> _WHAT THE EXERCISE ASKS_
Each record that follows is to be duplicated exactly, though its pictures are not.

━━━━━ RECORDS FOR THE EXERCISE ━━━━━

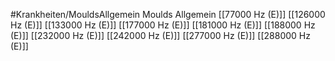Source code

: #Krankheiten/MouldsAllgemein
Moulds Allgemein
[[77000 Hz (E)]]
[[126000 Hz (E)]]
[[133000 Hz (E)]]
[[177000 Hz (E)]]
[[181000 Hz (E)]]
[[188000 Hz (E)]]
[[232000 Hz (E)]]
[[242000 Hz (E)]]
[[277000 Hz (E)]]
[[288000 Hz (E)]]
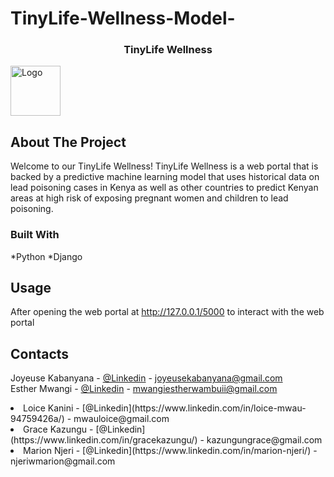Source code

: # TinyLife-Wellness-Model-
<a name="readme-top"></a>
<h3 align="center">TinyLife Wellness</h3>
  <img src="images/logo.png" alt="Logo" width="80" height="80">




<!-- ABOUT THE PROJECT -->
## About The Project



Welcome to our TinyLife Wellness!  TinyLife Wellness is a web portal that is backed by a predictive machine learning model that uses historical data on lead poisoning cases in Kenya as well as other countries to predict Kenyan areas at high risk of exposing pregnant women and children to lead poisoning. 





### Built With

*Python
*Django


## Usage

After opening the web portal  at http://127.0.0.1/5000 to interact with the web portal





## Contacts
Joyeuse Kabanyana - [@Linkedin](https://www.linkedin.com/in/joyeuse-kabanyana) - joyeusekabanyana@gmail.com
<br>
Esther Mwangi - [@Linkedin](https://www.linkedin.com/in/esther-mwangi-/) - mwangiestherwambuii@gmail.com

<li>Loice Kanini - [@Linkedin](https://www.linkedin.com/in/loice-mwau-94759426a/) - mwauloice@gmail.com</li>
<li>Grace Kazungu - [@Linkedin](https://www.linkedin.com/in/gracekazungu/) - kazungungrace@gmail.com</li>
<li>Marion Njeri - [@Linkedin](https://www.linkedin.com/in/marion-njeri/) - njeriwmarion@gmail.com</li>


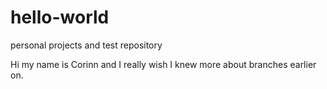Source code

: # hello-world
personal projects and test repository 

Hi my name is Corinn and I really wish I knew more about branches earlier on.
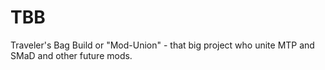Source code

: # TBB
Traveler's Bag Build or "Mod-Union" - that big project who unite MTP and SMaD and other future mods.
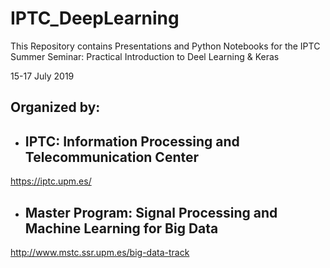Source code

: # IPTC_DeepLearning
This Repository contains Presentations and Python Notebooks for the IPTC Summer Seminar:
Practical Introduction to Deel Learning &amp; Keras

15-17 July 2019

## Organized by:
- ## IPTC: Information Processing and Telecommunication Center
https://iptc.upm.es/

- ## Master Program: Signal Processing and Machine Learning for Big Data
http://www.mstc.ssr.upm.es/big-data-track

━━━━━

> _TASK OUTPUT_
Source code

: #Krankheiten/MouldsAllgemein
Moulds Allgemein
[[77000 Hz (E)]]
[[126000 Hz (E)]]
[[133000 Hz (E)]]
[[177000 Hz (E)]]
[[181000 Hz (E)]]
[[188000 Hz (E)]]
[[232000 Hz (E)]]
[[242000 Hz (E)]]
[[277000 Hz (E)]]
[[288000 Hz (E)]]
Source code

: # TinyLife-Wellness-Model-
<a name="readme-top"></a>
<h3 align="center">TinyLife Wellness</h3>
  <img src="images/logo.png" alt="Logo" width="80" height="80">




<!-- ABOUT THE PROJECT -->
## About The Project



Welcome to our TinyLife Wellness!  TinyLife Wellness is a web portal that is backed by a predictive machine learning model that uses historical data on lead poisoning cases in Kenya as well as other countries to predict Kenyan areas at high risk of exposing pregnant women and children to lead poisoning. 





### Built With

*Python
*Django


## Usage

After opening the web portal  at http://127.0.0.1/5000 to interact with the web portal





## Contacts
Joyeuse Kabanyana - [@Linkedin](https://www.linkedin.com/in/joyeuse-kabanyana) - joyeusekabanyana@gmail.com
<br>
Esther Mwangi - [@Linkedin](https://www.linkedin.com/in/esther-mwangi-/) - mwangiestherwambuii@gmail.com

<li>Loice Kanini - [@Linkedin](https://www.linkedin.com/in/loice-mwau-94759426a/) - mwauloice@gmail.com</li>
<li>Grace Kazungu - [@Linkedin](https://www.linkedin.com/in/gracekazungu/) - kazungungrace@gmail.com</li>
<li>Marion Njeri - [@Linkedin](https://www.linkedin.com/in/marion-njeri/) - njeriwmarion@gmail.com</li>


Source code

: # hello-world
personal projects and test repository 

Hi my name is Corinn and I really wish I knew more about branches earlier on.
Source code

: # TBB
Traveler's Bag Build or "Mod-Union" - that big project who unite MTP and SMaD and other future mods.
Source code

: # IPTC_DeepLearning
This Repository contains Presentations and Python Notebooks for the IPTC Summer Seminar:
Practical Introduction to Deel Learning &amp; Keras

15-17 July 2019

## Organized by:
- ## IPTC: Information Processing and Telecommunication Center
https://iptc.upm.es/

- ## Master Program: Signal Processing and Machine Learning for Big Data
http://www.mstc.ssr.upm.es/big-data-track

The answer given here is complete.